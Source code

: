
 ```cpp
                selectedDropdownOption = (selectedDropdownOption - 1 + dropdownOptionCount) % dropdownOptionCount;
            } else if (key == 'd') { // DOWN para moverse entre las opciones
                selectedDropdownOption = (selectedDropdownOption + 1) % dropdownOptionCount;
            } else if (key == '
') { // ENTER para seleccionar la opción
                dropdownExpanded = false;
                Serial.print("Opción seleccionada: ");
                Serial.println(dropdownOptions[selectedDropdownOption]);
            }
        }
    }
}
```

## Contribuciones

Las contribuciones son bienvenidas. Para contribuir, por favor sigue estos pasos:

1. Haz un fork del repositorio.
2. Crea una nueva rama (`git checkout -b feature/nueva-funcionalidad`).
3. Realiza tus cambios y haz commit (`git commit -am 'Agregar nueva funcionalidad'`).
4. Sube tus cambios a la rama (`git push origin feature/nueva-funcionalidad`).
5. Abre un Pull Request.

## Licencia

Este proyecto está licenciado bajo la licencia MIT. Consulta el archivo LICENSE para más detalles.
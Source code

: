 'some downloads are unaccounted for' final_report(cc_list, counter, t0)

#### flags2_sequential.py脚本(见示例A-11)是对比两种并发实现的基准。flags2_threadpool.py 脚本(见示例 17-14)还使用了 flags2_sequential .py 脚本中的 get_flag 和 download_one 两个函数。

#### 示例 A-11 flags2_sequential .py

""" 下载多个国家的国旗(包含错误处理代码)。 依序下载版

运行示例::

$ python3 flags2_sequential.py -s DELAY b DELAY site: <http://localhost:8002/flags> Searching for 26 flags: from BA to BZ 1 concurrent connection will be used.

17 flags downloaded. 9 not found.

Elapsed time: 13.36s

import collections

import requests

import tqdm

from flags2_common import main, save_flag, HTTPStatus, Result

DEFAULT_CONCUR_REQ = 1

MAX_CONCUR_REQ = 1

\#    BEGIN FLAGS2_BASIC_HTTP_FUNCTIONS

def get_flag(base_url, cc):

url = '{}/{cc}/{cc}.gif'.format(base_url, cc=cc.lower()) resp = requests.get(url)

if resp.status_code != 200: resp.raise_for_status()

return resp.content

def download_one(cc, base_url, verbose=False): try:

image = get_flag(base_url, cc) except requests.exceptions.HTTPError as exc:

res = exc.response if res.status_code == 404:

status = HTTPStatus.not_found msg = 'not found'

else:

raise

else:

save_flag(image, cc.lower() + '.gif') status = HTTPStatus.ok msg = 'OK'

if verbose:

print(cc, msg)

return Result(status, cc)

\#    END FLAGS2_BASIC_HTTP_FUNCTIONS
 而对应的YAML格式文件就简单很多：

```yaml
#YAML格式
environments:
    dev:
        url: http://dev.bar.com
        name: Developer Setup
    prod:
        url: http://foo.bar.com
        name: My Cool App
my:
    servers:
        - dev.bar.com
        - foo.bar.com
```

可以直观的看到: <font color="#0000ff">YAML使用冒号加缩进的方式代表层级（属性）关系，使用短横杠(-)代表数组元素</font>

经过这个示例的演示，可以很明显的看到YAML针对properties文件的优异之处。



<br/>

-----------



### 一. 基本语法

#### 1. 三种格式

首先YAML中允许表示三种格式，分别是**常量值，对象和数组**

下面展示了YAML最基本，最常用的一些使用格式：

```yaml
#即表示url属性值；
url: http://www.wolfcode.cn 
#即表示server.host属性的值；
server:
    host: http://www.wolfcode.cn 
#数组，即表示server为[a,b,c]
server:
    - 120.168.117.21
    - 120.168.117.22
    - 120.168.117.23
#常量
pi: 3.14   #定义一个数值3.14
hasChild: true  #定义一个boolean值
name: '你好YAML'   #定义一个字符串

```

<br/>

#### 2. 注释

Exercise ->
Each line that holds the word "Result" should be extracted from the records.

Answer box ->
from flags2_common import main, save_flag, HTTPStatus, Result
return Result(status, cc)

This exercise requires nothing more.